That is certainly insightful. One of the arguments against making staff permanent is that it changes the baseline so the head of school for example will have to balance any decision to make someone permanent with the prediction of how many students they’ll get and whether they can commit to that person. How can MMT challenge this thinking? Or to put it another way, if you were trying to argue to keep me in post, and you were told, sorry we can’t predict how many students we’ll have in the future so we can’t make that commitment at the present time, what would your approach be to that question, using MMT?

That argument from HOS is based purely on budgetary structures. If the university faces budgetary constraints, it may reasonably feel that its ability to employ staff on permanent contracts is limited by its inability to predict future student numbers. However, if the state uses its power to issue currency it can fully fund universities, irrespective of shortfalls in student numbers, allowing all staff who merit permanent appointment to be given a position. This would add to stability for students and staff alike and undeniably improve HE quality. Any decision to limit HE budgets by central government is again purely political. There is no valid economic reason to force universities to self-fund or operate on the tight budgets which prevent employing staff on permanent contracts. The state could eliminate this problem easily – given the correct understanding of monetary operations and the political will.

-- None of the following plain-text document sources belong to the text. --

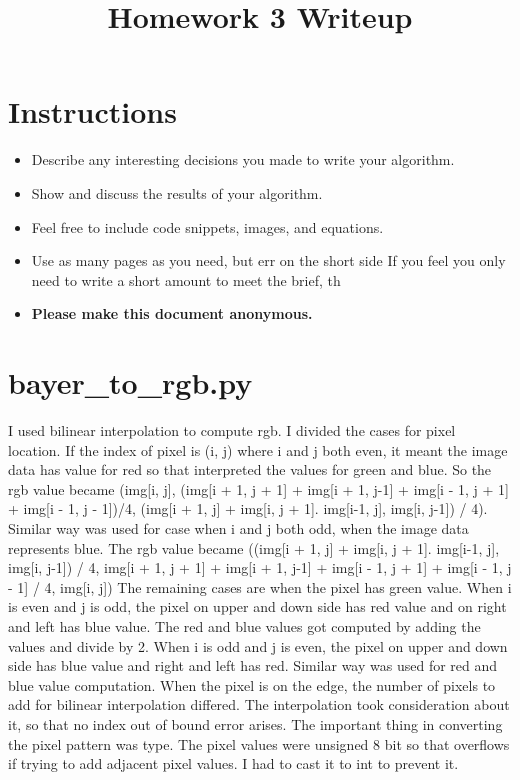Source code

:\date{}

\title{\vspace{-1cm}Homework 3 Writeup}



\maketitle
\vspace{-3cm}
\thispagestyle{fancy}

\section*{Instructions}
\begin{itemize}
  \item Describe any interesting decisions you made to write your algorithm.
  \item Show and discuss the results of your algorithm.
  \item Feel free to include code snippets, images, and equations.
  \item Use as many pages as you need, but err on the short side If you feel you only need to write a short amount to meet the brief, th
  
  \item \textbf{Please make this document anonymous.}
\end{itemize}

\section*{bayer\_to\_rgb.py}

I used bilinear interpolation to compute rgb. I divided the cases for pixel location. If the index of pixel is (i, j) where i and j both even, it meant the image data has value for red so that interpreted the values for green and blue. So the rgb value became (img[i, j], (img[i + 1, j + 1] + img[i + 1, j-1] + img[i - 1, j + 1] + img[i - 1, j - 1])/4, (img[i + 1, j] + img[i, j + 1]. img[i-1, j], img[i, j-1]) / 4). Similar way was used for case when i and j both odd, when the image data represents blue. The rgb value became ((img[i + 1, j] + img[i, j + 1]. img[i-1, j], img[i, j-1]) / 4, img[i + 1, j + 1] + img[i + 1, j-1] + img[i - 1, j + 1] + img[i - 1, j - 1] / 4, img[i, j])
The remaining cases are when the pixel has green value. When i is even and j is odd, the pixel on upper and down side has red value and on right and left has blue value. The red and blue values got computed by adding the values and divide by 2. When i is odd and j is even, the pixel on upper and down side has blue value and right and left has red. Similar way was used for red and blue value computation. When the pixel is on the edge, the number of pixels to add for bilinear interpolation differed. The interpolation took consideration about it, so that no index out of bound error arises. 
The important thing in converting the pixel pattern was type. The pixel values were unsigned 8 bit so that overflows if trying to add adjacent pixel values. I had to cast it to int to prevent it. 

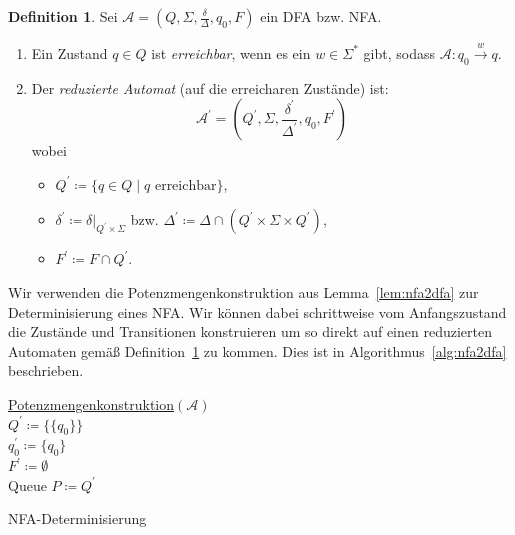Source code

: \documentclass[11pt, a4paper]{article}
\theoremstyle{definition}
\newtheorem{definition}{Definition}[section]
\theoremstyle{plain}
\numberwithin{equation}{section}
\newcommand{\reaches}[1]{\overset{#1}{\rightarrow}}
\begin{document}
\begin{definition}\label{def:reduced_automaton}
	Sei \( \mathcal{A} = (Q, \Sigma, \frac{\delta}{\Delta}, q_0, F) \) ein DFA bzw. NFA.
	\begin{enumerate}
		\item Ein Zustand \( q \in Q \) ist \textit{erreichbar}, wenn es ein \( w \in \Sigma^\ast \) gibt, sodass \( \mathcal{A}: q_0 \reaches{w} q \).
		\item Der \textit{reduzierte Automat} (auf die erreicharen Zustände) ist:
			\[
				\mathcal{A}^\prime = (Q^\prime, \Sigma, \frac{\delta^\prime}{\Delta^\prime}, q_0, F^\prime)
			\]
			wobei
			\begin{itemize}
				\item \( Q^\prime \coloneqq \{ q \in Q \mid q \text{ erreichbar} \} \),
				\item \( \delta^\prime \coloneqq \left. \delta \right|_{Q^\prime \times \Sigma} \) bzw. \( \Delta^\prime \coloneqq \Delta \cap (Q^\prime \times \Sigma \times Q^\prime) \),
				\item \( F^\prime \coloneqq F \cap Q^\prime\).
			\end{itemize}
	\end{enumerate}
\end{definition}
Wir verwenden die Potenzmengenkonstruktion aus Lemma~\ref{lem:nfa2dfa} zur Determinisierung eines NFA. Wir können dabei schrittweise vom Anfangszustand die Zustände und Transitionen konstruieren um so direkt auf einen reduzierten Automaten gemäß Definition~\ref{def:reduced_automaton} zu kommen. Dies ist in Algorithmus~\ref{alg:nfa2dfa} beschrieben.
\begin{algorithm}
	\underline{Potenzmengenkonstruktion}{$(\mathcal{A})$}\\
	$Q^\prime \coloneqq \{\{q_0\}\}$\\
	$q_0^\prime \coloneqq \{q_0\}$\\
	$F^\prime \coloneqq \emptyset$\\
	Queue $P \coloneqq Q^\prime$\\
	
	\caption{NFA-Determinisierung}
	\label{alg:nfa2dfa}
\end{algorithm}
\end{document}
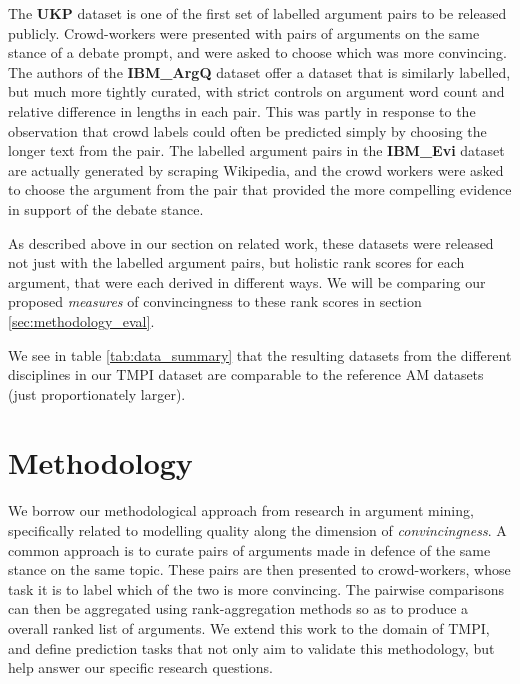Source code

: \documentclass[notitlepage,12pt]{jedm}
\begin{document}
The \textbf{UKP} dataset \cite{habernal_which_2016} is one of the first set of 
labelled argument pairs to be released publicly.
Crowd-workers were presented with pairs of arguments on the same stance of a 
debate prompt, and were asked to choose which was more convincing.
The authors of the \textbf{IBM\_ArgQ} dataset \cite{toledo_automatic_2019} 
offer a dataset that is similarly labelled, but much more tightly curated, with 
strict controls on argument word count and relative difference in lengths in 
each pair.
This was partly in response to the observation that crowd labels could often be 
predicted simply by choosing the longer text from the pair.
The labelled argument pairs in the \textbf{IBM\_Evi} dataset 
\cite{gleize_are_2019} are actually generated by scraping Wikipedia, and the 
crowd workers were asked to choose the argument from the pair that provided the 
more compelling evidence in support of the debate stance.

As described above in our section on related work, these datasets were released 
not just with the labelled argument pairs, but holistic rank scores for each 
argument, that were each derived in different ways. 
We will be comparing our proposed \textit{measures} of convincingness to these 
rank scores in section \ref{sec:methodology_eval}.


We see in table \ref{tab:data_summary} that the resulting datasets from the 
different disciplines in our TMPI dataset are comparable to the reference AM 
datasets (just proportionately larger).


\section{Methodology}\label{sec:methodology}

We borrow our methodological approach from research in argument mining, 
specifically related to modelling quality along the dimension of 
\textit{convincingness}.
A common approach is to curate pairs of arguments made in defence of the same 
stance on the same topic.
These pairs are then presented to crowd-workers, whose task it is to label 
which of the two is more convincing. 
The pairwise comparisons can then be aggregated using rank-aggregation 
methods so as to produce a overall ranked list of arguments.
We extend this work to the domain of TMPI, and define prediction tasks that not 
only aim to validate this methodology, but help answer our specific research 
questions.
\end{document}
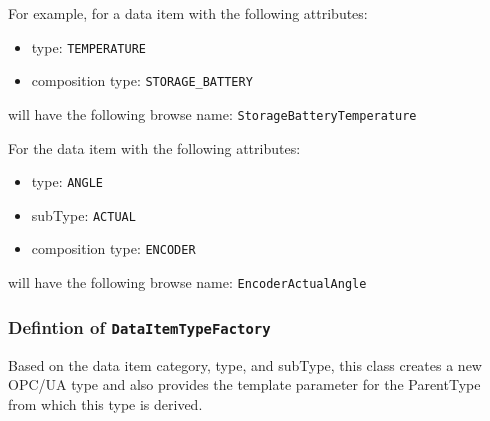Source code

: \begin{itemize}
For example, for a data item with the following attributes:

\begin{itemize}
\item type: \texttt{TEMPERATURE}
\item composition type: \texttt{STORAGE_BATTERY}
\end{itemize}

will have the following browse name: \texttt{StorageBatteryTemperature}

For the data item with the following attributes:

\begin{itemize}
\item type: \texttt{ANGLE}
\item subType: \texttt{ACTUAL}
\item composition type: \texttt{ENCODER}
\end{itemize}

will have the following browse name: \texttt{EncoderActualAngle}


\end{itemize}
\subsubsection{Defintion of \texttt{DataItemTypeFactory}} \label{type:DataItemTypeFactory}

\FloatBarrier

Based on the data item category, type, and subType, this class creates a new OPC/UA type 
and also provides the template parameter for the ParentType from which this type is derived. 


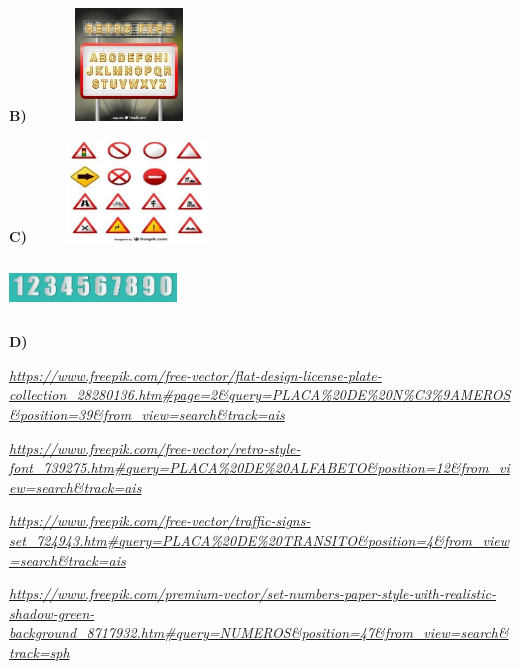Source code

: \begin{escola}
\textbf{B)}
\includegraphics[width=2.03125in,height=1.17361in]{media/image223.jpg}

\textbf{C)}
\includegraphics[width=2.20764in,height=1.07569in]{media/image224.jpg}

\includegraphics[width=1.75000in,height=0.54792in]{media/image225.jpg}

\textbf{D)}

\href{https://www.freepik.com/free-vector/flat-design-license-plate-collection_28280136.htm\#page=2\&query=PLACA\%20DE\%20N\%C3\%9AMEROS\&position=39\&from_view=search\&track=ais}{\emph{https://www.freepik.com/free-vector/flat-design-license-plate-collection\_28280136.htm\#page=2\&query=PLACA\%20DE\%20N\%C3\%9AMEROS\&position=39\&from\_view=search\&track=ais}}

\href{https://www.freepik.com/free-vector/retro-style-font_739275.htm\#query=PLACA\%20DE\%20ALFABETO\&position=12\&from_view=search\&track=ais}{\emph{https://www.freepik.com/free-vector/retro-style-font\_739275.htm\#query=PLACA\%20DE\%20ALFABETO\&position=12\&from\_view=search\&track=ais}}

\href{https://www.freepik.com/free-vector/traffic-signs-set_724943.htm\#query=PLACA\%20DE\%20TRANSITO\&position=4\&from_view=search\&track=ais}{\emph{https://www.freepik.com/free-vector/traffic-signs-set\_724943.htm\#query=PLACA\%20DE\%20TRANSITO\&position=4\&from\_view=search\&track=ais}}

\href{https://www.freepik.com/premium-vector/set-numbers-paper-style-with-realistic-shadow-green-background_8717932.htm\#query=NUMEROS\&position=47\&from_view=search\&track=sph}{\emph{https://www.freepik.com/premium-vector/set-numbers-paper-style-with-realistic-shadow-green-background\_8717932.htm\#query=NUMEROS\&position=47\&from\_view=search\&track=sph}}


\end{escola}
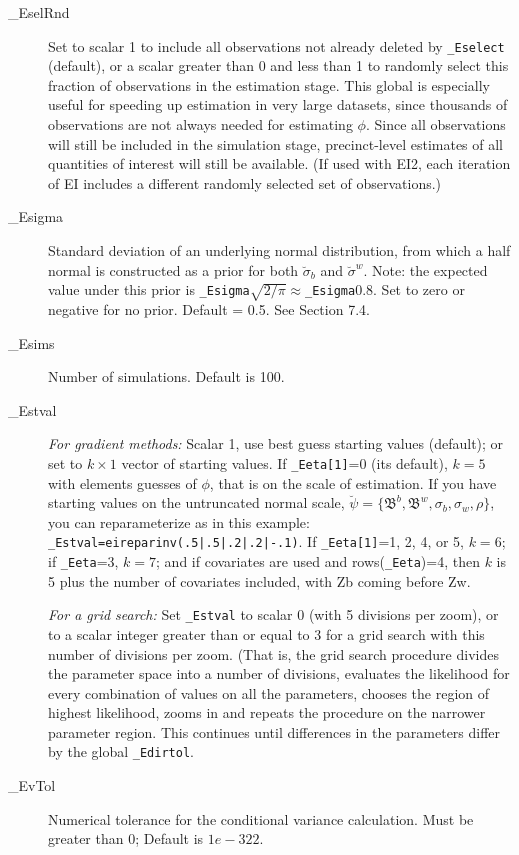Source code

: \documentclass[11pt,titlepage]{article}
\newcommand{\bbeta}{{\mathfrak B}}
\newcommand{\sigmau}{\breve{\sigma}}
\newcommand{\psiu}{\breve{\psi}}
\begin{document}
\begin{description}
\item[\_EselRnd] Set to scalar 1 to include all observations not
  already deleted by \texttt{\_Eselect} (default), or a scalar greater
  than 0 and less than 1 to randomly select this fraction of
  observations in the estimation stage.  This global is especially
  useful for speeding up estimation in very large datasets, since
  thousands of observations are not always needed for estimating
  $\phi$.  Since all observations will still be included in the
  simulation stage, precinct-level estimates of all quantities of
  interest will still be available.  (If used with EI2, each iteration
  of EI includes a different randomly selected set of observations.)

\item[\_Esigma] Standard deviation of an underlying normal
  distribution, from which a half normal is constructed as a prior for
  both $\sigmau_b$ and $\sigmau^w$.  Note: the expected value under
  this prior is \texttt{\_Esigma}$\sqrt{2/\pi}
  \approx$\texttt{\_Esigma}0.8.  Set to zero or negative for no prior.
  Default = 0.5.  See Section 7.4.

\item[\_Esims] Number of simulations. Default is 100.

\item[\_Estval] \emph{For gradient methods:} Scalar 1, use best guess
  starting values (default); or set to $k\times 1$ vector of starting
  values.  If \texttt{\_Eeta[1]}=0 (its default), $k=5$ with elements
  guesses of $\phi$, that is on the scale of estimation.  If you have
  starting values on the untruncated normal scale,
  $\psiu=\{\bbeta^b,\bbeta^w,\sigma_b,\sigma_w,\rho\}$, you can
  reparameterize as in this example:
  \texttt{\_Estval=eireparinv(.5|.5|.2|.2|-.1)}.  If
  \texttt{\_Eeta[1]}=1, 2, 4, or 5, $k=6$; if \texttt{\_Eeta}=3,
  $k=7$; and if covariates are used and rows(\texttt{\_Eeta})=4, then
  $k$ is 5 plus the number of covariates included, with Zb coming
  before Zw.

  \emph{For a grid search:} Set \texttt{\_Estval} to scalar 0 (with 5
  divisions per zoom), or to a scalar integer greater than or equal to
  3 for a grid search with this number of divisions per zoom.  (That
  is, the grid search procedure divides the parameter space into a
  number of divisions, evaluates the likelihood for every combination
  of values on all the parameters, chooses the region of highest
  likelihood, zooms in and repeats the procedure on the narrower
  parameter region.  This continues until differences in the
  parameters differ by the global \texttt{\_Edirtol}.

\item[\_EvTol] Numerical tolerance for the conditional variance
  calculation.  Must be greater than 0; Default is $1e-322$.
\end{description}
\end{document}
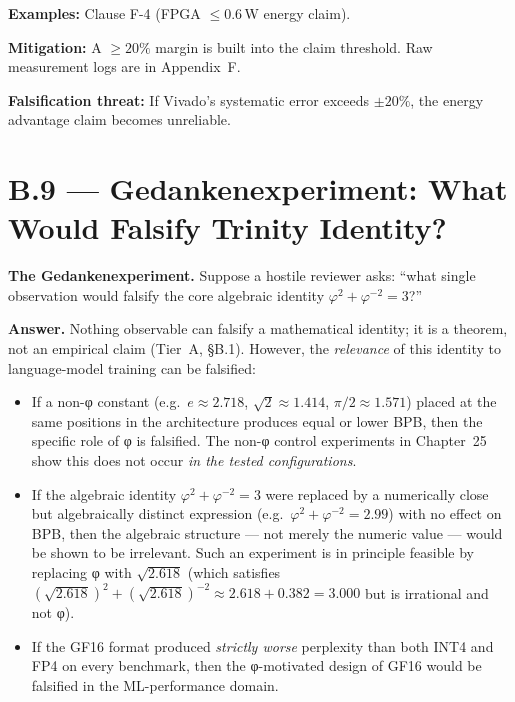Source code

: \textbf{Examples:} Clause F-4 (FPGA $\leq 0.6$\,W energy claim).

\textbf{Mitigation:} A $\geq 20\%$ margin is built into the claim threshold.
Raw measurement logs are in Appendix~F.

\textbf{Falsification threat:} If Vivado's systematic error exceeds $\pm 20\%$,
the energy advantage claim becomes unreliable.

\section*{B.9 — Gedankenexperiment: What Would Falsify Trinity Identity?}
\label{sec:gedanken}

\noindent\textbf{The Gedankenexperiment.}  Suppose a hostile reviewer asks:
``what single observation would falsify the core algebraic identity
$\varphi^{2} + \varphi^{-2} = 3$?''

\medskip

\noindent\textbf{Answer.}  Nothing observable can falsify a mathematical
identity; it is a theorem, not an empirical claim (Tier~A, §B.1).  However,
the \emph{relevance} of this identity to language-model training can be
falsified:

\begin{itemize}
  \item If a non-φ constant (e.g.\ $e \approx 2.718$, $\sqrt{2} \approx 1.414$,
    $\pi/2 \approx 1.571$) placed at the same positions in the architecture
    produces equal or lower BPB, then the specific role of φ is falsified.
    The non-φ control experiments in Chapter~25 show this does not occur
    \emph{in the tested configurations}.

  \item If the algebraic identity $\varphi^{2} + \varphi^{-2} = 3$ were
    replaced by a numerically close but algebraically distinct expression
    (e.g.\ $\varphi^{2} + \varphi^{-2} = 2.99$) with no effect on BPB,
    then the algebraic structure — not merely the numeric value — would be
    shown to be irrelevant.  Such an experiment is in principle feasible by
    replacing φ with $\sqrt{2.618}$ (which satisfies
    $(\sqrt{2.618})^{2} + (\sqrt{2.618})^{-2} \approx 2.618 + 0.382 = 3.000$
    but is irrational and not φ).

  \item If the GF16 format produced \emph{strictly worse} perplexity than
    both INT4 and FP4 on every benchmark, then the φ-motivated design of GF16
    would be falsified in the ML-performance domain.
\end{itemize}

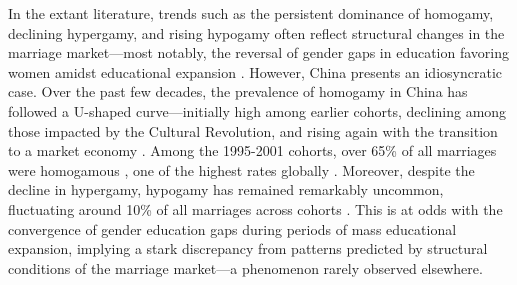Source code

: In the extant literature, trends such as the persistent dominance of homogamy, declining hypergamy, and rising hypogamy often reflect structural changes in the marriage market—most notably, the reversal of gender gaps in education favoring women amidst educational expansion \parencite{dehauwReversedGenderGap2017,eratEducationalAssortativeMating2021,esteveGenderGapReversalEducation2012,esteveEndHypergamyGlobal2016,schwartzTrendsEducationalAssortative2005}. However, China presents an idiosyncratic case. Over the past few decades, the prevalence of homogamy in China has followed a U-shaped curve—initially high among earlier cohorts, declining among those impacted by the Cultural Revolution, and rising again with the transition to a market economy \parencite{dongTrendsEducationalAssortative2023,hanTrendsEducationalAssortative2010,shiSevenDecadesEducational2019}. Among the 1995-2001 cohorts, over 65\% of all marriages were homogamous \parencite{hanTrendsEducationalAssortative2010}, one of the highest rates globally \parencite{dehauwReversedGenderGap2017,eratEducationalAssortativeMating2021,katrnakChangePrevalencePreference2020}. Moreover, despite the decline in hypergamy, hypogamy has remained remarkably uncommon, fluctuating around 10\% of all marriages across cohorts \parencite{hanTrendsEducationalAssortative2010}. This is at odds with the convergence of gender education gaps during periods of mass educational expansion, implying a stark discrepancy from patterns predicted by structural conditions of the marriage market—a phenomenon rarely observed elsewhere.

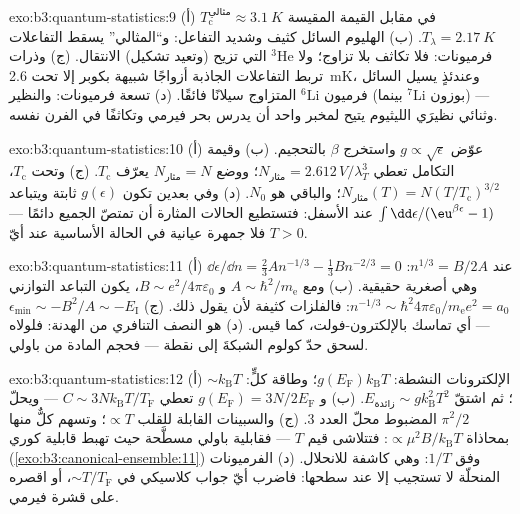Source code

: \begin{solution}{exo:b3:quantum-statistics:9}
(أ) $T_{\text{c}}^{\text{مثالي}} \approx \qty{3.1}{K}$ في مقابل القيمة
المقيسة $T_\lambda = \qty{2.17}{K}$. (ب) الهليوم السائل كثيف
وشديد التفاعل: و``المثالي'' يسقط التفاعلات التي
تزيح (وتعيد تشكيل) الانتقال. (ج) وذرات $^3$He فرميونات:
فلا تكاثف بلا تزاوج؛ ولا تربط التفاعلات الجاذبة أزواجًا
شبيهة بكوبر إلا تحت \qty{2.6}{mK}، وعندئذٍ يسيل السائل المتزاوج
سيلانًا فائقًا. (د) تسعة فرميونات: والنظير $^6$Li فرميون (بينما
$^7$Li بوزون) --- وثنائي نظيرَي الليثيوم يتيح لمخبر
واحد أن يدرس بحر فيرمي وتكاثفًا في الفرن نفسه.
\end{solution}

\begin{solution}{exo:b3:quantum-statistics:10}
(أ) عوّض $g \propto \sqrt\epsilon$ واستخرج $\beta$ بالتحجيم.
(ب) وقيمة التكامل تعطي $N_{\text{مثار}} =
2.612\,V/\lambda_T^3$؛ ووضع $N_{\text{مثار}} = N$ يعرّف
$T_{\text{c}}$. (ج) وتحت $T_{\text{c}}$، $N_{\text{مثار}}(T) =
N(T/T_{\text{c}})^{3/2}$؛ والباقي هو $N_0$. (د) وفي بعدين
تكون $g(\epsilon)$ ثابتة ويتباعد $\int\dd\epsilon/(\eu^{
\beta\epsilon} - 1)$ عند الأسفل: فتستطيع الحالات المثارة
أن تمتصّ الجميع دائمًا --- فلا جمهرة عيانية في الحالة الأساسية
عند أيّ $T > 0$.
\end{solution}

\begin{solution}{exo:b3:quantum-statistics:11}
(أ) $\dd\epsilon/\dd n = \tfrac23 An^{-1/3} - \tfrac13 Bn^{-2/3} =
0$ عند $n^{1/3} = B/2A$: وهي أصغرية حقيقية. (ب) ومع $A \sim
\hbar^2/m_{\text{e}}$ و $B \sim e^2/4\pi\varepsilon_0$، يكون
التباعد التوازني $n^{-1/3} \sim \hbar^2 4\pi\varepsilon_0/
m_{\text{e}}e^2 = a_0$: فالفلزات كثيفة لأن 
يقول ذلك. (ج) $\epsilon_{\min} \sim -B^2/A \sim -E_{\text{I}}$
--- أي تماسك بالإلكترون-فولت، كما قيس. (د) 
هو النصف التنافري من الهدنة: فلولاه لسحق حدّ كولوم
الشبكةَ إلى نقطة --- فحجم المادة من باولي.
\end{solution}

\begin{solution}{exo:b3:quantum-statistics:12}
(أ) الإلكترونات النشطة: $g(E_{\text{F}})k_{\text{B}}T$؛ وطاقة كلٍّ:
$\sim k_{\text{B}}T$؛ ثم اشتقّ $E_{\text{زائدة}} \sim
g k_{\text{B}}^2T^2$. (ب) و $g(E_{\text{F}}) = 3N/2E_{\text{F}}$
تعطي $C \sim 3Nk_{\text{B}}T/T_{\text{F}}$ --- ويحلّ
$\pi^2/2$ المضبوط محلّ العدد 3. (ج) والسبينات القابلة للقلب $\propto T$؛ وتسهم
كلٌّ منها بمحاذاة $\propto \mu^2B/k_{\text{B}}T$: فتتلاشى
قيم $T$ --- فقابلية باولي مسطَّحة حيث تهبط قابلية كوري
(\cref{exo:b3:canonical-ensemble:11}) وفق $1/T$: وهي
كاشفة للانحلال. (د) الفرميونات المنحلّة لا تستجيب إلا عند
سطحها: فاضرب أيّ جواب كلاسيكي في $\sim
T/T_{\text{F}}$، أو اقصره على قشرة فيرمي.
\end{solution}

I often think that the short-termism is a false economy. Take my experiences as an example – I’ve worked at 4 UK universities in the past 7 years since gaining my PhD. I gained experience and developed my expertise at all of them. In addition, at three of those institutions, I was also given an annual budget towards scholarship – ranging from £700-£1,000 per annum. Some of that money went towards the costs of publishing my monograph, some towards conferences and so on.  Three of the four universities directly spent money on developing my career in terms of qualifications and training – two also covered the costs of undertaking teaching accreditations, taking me up to the level of a Senior Fellowship of the Higher Education Academy. Only months after gaining that senior accreditation I’m no longer in an academic post, arguably I’ve become too expensive to employ on a short-term basis. In spite of all that investment I am now working in another strand of education – taking my expertise elsewhere.  How can that make good economic sense? 

You are absolutely right! The greatest asset a nation has is the skills and motivation of its working population. The state’s job should be to pursue public purpose and ensure nobody ready, willing and able to contribute to human flourishing in society is deprived of that opportunity.

In your case, you are a talented and hard-working HE teacher and researcher with wide knowledge and experience and depriving you of the opportunity to contribute represents a failure to understands the nature of the system on the part of government.

The state could supply the necessary funding. As long as spare capacity exists (and it certainly does) the extra spending which might occur from more lecturers in secure employment will generate no inflationary pressure.

Let’s take this beyond the campus – if universities were to invest in staff on longer term or permanent contracts, how would that benefit the university sector and also the economy more widely? 

Permanent contracts would provide more stability for depts and students and bring out the best in staff. They would lead to enhanced staff wellbeing; lecturers would be able to put down roots. Staff will necessarily become more productive. Having a more secure job helps build a strong research base and enhances the chances of building partnerships with local industry and other agencies. From an individual university perspective, offering permanent contracts helps attract the best staff which, in turn, leads to better student reviews, a superior research profile and a ‘virtuous circle’ of higher external support and funding, leading to further enhancement of the university’s position.  

Students surely benefit when taught by settled staff who are not constantly having to look for new positions. More broadly, a better-quality education leads to a more productive workforce both locally and nationally.

Finally, if you were trying to persuade university VCs to make staff permanent, get them to abandon the reliance on short-termism, how would you convince them? 

Ideally, you would need to open their eyes to the nature of the monetary system and get them on board to lobby government collectively in order that the funding model of HE is changed. The changes would need to reflect an understanding of the currency-issuer status of the state rather than the incorrect household analogy and the unnecessary and regressive nature of student loans.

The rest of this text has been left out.